Document images with source code:
-- Opening Marker --
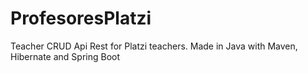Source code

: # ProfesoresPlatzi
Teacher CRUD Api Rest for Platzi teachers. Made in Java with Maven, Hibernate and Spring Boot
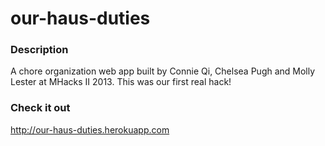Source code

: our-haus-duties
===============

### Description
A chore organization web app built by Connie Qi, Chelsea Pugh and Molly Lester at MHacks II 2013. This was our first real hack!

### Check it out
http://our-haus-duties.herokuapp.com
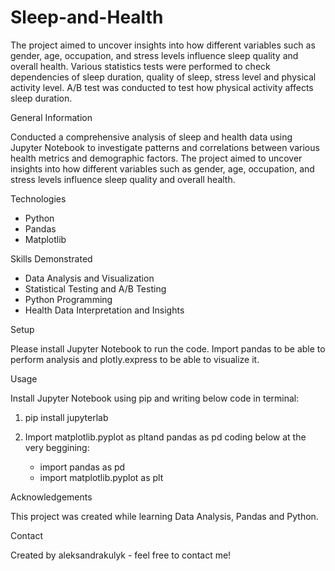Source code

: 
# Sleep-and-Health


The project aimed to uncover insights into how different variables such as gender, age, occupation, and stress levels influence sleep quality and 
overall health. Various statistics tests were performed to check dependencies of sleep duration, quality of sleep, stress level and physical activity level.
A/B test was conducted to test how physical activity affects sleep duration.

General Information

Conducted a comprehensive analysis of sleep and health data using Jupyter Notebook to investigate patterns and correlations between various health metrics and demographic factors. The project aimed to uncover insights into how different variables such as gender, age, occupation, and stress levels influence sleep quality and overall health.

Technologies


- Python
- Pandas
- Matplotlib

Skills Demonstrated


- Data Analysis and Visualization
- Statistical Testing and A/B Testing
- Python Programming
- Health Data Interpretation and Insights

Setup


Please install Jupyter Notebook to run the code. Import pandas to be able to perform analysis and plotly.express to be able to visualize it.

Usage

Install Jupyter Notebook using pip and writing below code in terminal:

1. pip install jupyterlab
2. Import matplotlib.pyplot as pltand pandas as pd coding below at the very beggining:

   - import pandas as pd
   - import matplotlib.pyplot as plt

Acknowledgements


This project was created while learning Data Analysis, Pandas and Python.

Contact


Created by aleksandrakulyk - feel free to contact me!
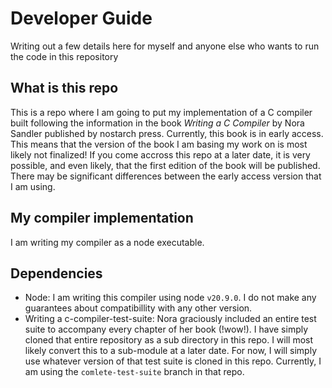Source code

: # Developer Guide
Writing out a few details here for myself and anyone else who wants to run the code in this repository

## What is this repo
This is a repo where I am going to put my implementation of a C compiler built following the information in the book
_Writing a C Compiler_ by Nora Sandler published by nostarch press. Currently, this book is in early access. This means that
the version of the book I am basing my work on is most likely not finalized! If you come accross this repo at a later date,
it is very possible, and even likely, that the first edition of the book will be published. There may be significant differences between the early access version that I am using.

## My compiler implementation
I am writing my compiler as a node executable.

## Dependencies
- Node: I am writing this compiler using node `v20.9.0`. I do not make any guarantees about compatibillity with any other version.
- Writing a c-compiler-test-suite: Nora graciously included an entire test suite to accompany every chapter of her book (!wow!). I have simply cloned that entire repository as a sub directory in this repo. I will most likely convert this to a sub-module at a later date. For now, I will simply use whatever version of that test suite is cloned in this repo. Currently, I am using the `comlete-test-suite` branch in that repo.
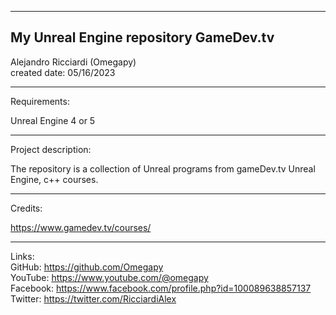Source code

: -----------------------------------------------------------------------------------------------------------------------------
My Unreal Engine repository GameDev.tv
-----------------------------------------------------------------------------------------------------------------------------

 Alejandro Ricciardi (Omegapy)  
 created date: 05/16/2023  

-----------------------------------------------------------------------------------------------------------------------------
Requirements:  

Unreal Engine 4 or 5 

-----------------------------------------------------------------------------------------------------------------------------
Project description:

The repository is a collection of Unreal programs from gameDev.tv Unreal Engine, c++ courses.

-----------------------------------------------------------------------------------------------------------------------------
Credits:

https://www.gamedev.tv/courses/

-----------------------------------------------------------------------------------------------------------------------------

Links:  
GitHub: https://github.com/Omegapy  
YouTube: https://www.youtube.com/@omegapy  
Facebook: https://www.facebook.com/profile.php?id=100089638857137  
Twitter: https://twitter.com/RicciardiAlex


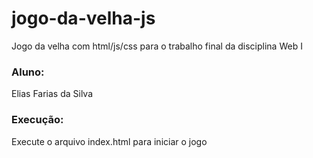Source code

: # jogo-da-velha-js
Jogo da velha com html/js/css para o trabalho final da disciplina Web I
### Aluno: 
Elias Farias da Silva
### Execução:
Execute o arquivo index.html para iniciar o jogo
-- Closing Marker --
-- Opening Marker --
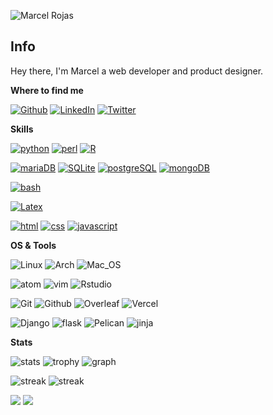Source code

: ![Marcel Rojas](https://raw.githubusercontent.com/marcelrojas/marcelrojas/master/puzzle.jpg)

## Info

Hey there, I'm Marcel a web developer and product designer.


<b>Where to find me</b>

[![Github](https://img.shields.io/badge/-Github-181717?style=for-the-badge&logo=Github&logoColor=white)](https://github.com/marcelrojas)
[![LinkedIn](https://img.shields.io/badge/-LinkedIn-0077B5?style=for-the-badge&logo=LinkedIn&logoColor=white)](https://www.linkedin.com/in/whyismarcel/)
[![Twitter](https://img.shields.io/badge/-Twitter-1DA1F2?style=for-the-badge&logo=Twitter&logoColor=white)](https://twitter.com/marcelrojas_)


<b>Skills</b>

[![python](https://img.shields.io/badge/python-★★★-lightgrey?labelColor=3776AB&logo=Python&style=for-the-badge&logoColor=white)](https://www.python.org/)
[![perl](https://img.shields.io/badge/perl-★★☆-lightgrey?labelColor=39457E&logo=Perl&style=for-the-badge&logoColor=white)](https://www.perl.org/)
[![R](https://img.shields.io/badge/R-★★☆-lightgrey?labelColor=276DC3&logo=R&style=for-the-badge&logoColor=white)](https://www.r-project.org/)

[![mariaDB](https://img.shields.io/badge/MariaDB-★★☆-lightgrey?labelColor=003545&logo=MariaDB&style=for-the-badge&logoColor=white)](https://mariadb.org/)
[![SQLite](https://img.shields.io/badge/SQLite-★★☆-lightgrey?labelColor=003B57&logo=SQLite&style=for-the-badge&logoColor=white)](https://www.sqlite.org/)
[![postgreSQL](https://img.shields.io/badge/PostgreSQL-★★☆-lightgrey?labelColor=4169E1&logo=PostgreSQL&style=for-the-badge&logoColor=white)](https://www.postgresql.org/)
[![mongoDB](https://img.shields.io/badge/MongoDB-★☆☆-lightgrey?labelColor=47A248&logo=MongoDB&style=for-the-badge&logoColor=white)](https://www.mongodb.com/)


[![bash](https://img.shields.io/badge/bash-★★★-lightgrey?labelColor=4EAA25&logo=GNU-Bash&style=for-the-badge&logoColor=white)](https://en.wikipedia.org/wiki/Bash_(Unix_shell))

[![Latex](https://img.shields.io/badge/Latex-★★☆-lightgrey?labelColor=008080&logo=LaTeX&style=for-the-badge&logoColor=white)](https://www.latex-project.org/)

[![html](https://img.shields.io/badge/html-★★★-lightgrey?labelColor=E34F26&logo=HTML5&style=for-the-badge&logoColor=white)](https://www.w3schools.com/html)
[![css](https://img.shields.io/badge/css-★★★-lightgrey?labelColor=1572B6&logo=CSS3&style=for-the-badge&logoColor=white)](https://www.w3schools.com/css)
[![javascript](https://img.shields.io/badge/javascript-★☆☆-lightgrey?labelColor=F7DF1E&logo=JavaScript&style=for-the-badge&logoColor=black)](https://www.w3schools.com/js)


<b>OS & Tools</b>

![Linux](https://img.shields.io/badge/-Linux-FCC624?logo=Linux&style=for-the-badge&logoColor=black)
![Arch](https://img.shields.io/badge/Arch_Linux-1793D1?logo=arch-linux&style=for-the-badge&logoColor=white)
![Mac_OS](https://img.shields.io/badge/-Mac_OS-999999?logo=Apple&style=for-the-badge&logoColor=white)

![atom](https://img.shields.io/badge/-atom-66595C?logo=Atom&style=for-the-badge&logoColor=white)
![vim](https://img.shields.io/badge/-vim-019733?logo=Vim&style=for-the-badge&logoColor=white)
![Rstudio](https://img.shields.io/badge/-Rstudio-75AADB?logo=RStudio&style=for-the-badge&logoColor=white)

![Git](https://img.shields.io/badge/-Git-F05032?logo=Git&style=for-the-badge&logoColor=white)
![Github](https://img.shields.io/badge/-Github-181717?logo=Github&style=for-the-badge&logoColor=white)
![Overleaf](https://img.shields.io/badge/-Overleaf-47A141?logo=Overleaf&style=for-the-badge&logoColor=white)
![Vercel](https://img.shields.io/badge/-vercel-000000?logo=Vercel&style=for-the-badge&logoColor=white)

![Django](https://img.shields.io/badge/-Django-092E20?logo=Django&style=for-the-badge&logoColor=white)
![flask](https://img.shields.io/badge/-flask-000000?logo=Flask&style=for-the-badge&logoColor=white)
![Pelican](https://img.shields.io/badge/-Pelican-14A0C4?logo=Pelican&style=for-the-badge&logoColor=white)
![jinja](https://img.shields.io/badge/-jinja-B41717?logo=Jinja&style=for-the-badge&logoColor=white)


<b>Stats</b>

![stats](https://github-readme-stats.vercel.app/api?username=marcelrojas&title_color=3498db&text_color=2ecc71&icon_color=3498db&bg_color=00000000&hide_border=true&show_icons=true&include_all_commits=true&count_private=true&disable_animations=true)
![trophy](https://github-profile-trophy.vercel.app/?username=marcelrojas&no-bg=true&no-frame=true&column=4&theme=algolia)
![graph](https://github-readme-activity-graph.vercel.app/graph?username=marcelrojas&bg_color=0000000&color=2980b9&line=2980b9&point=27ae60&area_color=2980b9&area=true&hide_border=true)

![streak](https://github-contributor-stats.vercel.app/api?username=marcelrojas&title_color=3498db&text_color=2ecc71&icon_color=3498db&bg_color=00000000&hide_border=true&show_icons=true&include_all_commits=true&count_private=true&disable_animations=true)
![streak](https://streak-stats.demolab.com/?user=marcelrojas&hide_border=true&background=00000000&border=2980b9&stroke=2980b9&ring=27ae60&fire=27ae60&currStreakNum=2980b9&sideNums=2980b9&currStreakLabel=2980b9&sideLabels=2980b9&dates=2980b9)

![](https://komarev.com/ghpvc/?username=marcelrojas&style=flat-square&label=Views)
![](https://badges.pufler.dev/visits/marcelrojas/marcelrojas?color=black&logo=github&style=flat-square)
-- Closing Marker --
-- Opening Marker --
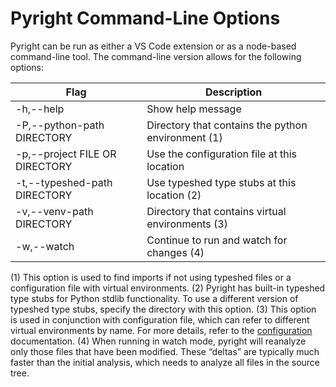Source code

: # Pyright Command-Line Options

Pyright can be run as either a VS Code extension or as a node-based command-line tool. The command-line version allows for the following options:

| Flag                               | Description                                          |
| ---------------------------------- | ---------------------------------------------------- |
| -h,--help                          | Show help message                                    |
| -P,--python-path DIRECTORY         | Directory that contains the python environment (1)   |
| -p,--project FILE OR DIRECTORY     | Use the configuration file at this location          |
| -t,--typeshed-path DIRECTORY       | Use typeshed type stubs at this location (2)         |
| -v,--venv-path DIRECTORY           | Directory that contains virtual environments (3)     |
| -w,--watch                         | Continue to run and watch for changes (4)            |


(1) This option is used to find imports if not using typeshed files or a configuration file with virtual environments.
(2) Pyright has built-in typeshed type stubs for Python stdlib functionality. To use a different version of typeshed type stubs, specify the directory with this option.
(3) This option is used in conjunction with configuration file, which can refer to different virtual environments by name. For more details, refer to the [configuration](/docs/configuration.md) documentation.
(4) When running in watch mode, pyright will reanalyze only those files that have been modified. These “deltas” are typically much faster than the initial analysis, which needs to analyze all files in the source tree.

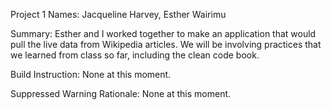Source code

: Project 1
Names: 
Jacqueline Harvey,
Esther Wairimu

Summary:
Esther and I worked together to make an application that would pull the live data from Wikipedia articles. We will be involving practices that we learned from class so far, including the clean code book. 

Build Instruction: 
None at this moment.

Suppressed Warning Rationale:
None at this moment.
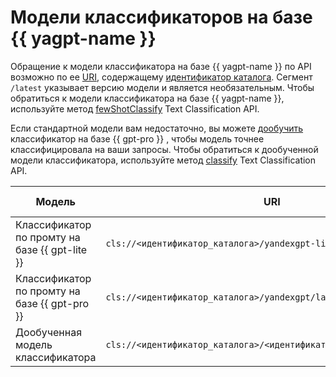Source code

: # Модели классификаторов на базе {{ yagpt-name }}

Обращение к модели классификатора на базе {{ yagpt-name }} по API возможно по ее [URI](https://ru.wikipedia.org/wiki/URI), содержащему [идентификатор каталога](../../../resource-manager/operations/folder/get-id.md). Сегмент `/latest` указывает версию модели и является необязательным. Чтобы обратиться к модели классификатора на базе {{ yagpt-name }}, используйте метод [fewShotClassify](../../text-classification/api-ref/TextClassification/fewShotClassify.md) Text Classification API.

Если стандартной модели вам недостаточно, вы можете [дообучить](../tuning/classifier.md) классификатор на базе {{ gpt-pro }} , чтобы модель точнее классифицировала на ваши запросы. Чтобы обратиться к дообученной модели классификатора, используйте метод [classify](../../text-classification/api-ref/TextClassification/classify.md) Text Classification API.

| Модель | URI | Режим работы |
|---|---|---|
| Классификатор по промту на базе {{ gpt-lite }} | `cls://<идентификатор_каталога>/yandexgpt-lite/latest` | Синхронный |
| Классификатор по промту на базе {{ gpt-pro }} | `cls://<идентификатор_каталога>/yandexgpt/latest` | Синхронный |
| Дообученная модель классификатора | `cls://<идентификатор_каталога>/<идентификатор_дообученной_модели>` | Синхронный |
-- Closing Marker --
Starting at the line above that contains "Elias Farias da Silva", write out each line exactly until the line that contains "Execute o arquivo" has been written, and stop there.

Elias Farias da Silva
### Execução:
Execute o arquivo index.html para iniciar o jogo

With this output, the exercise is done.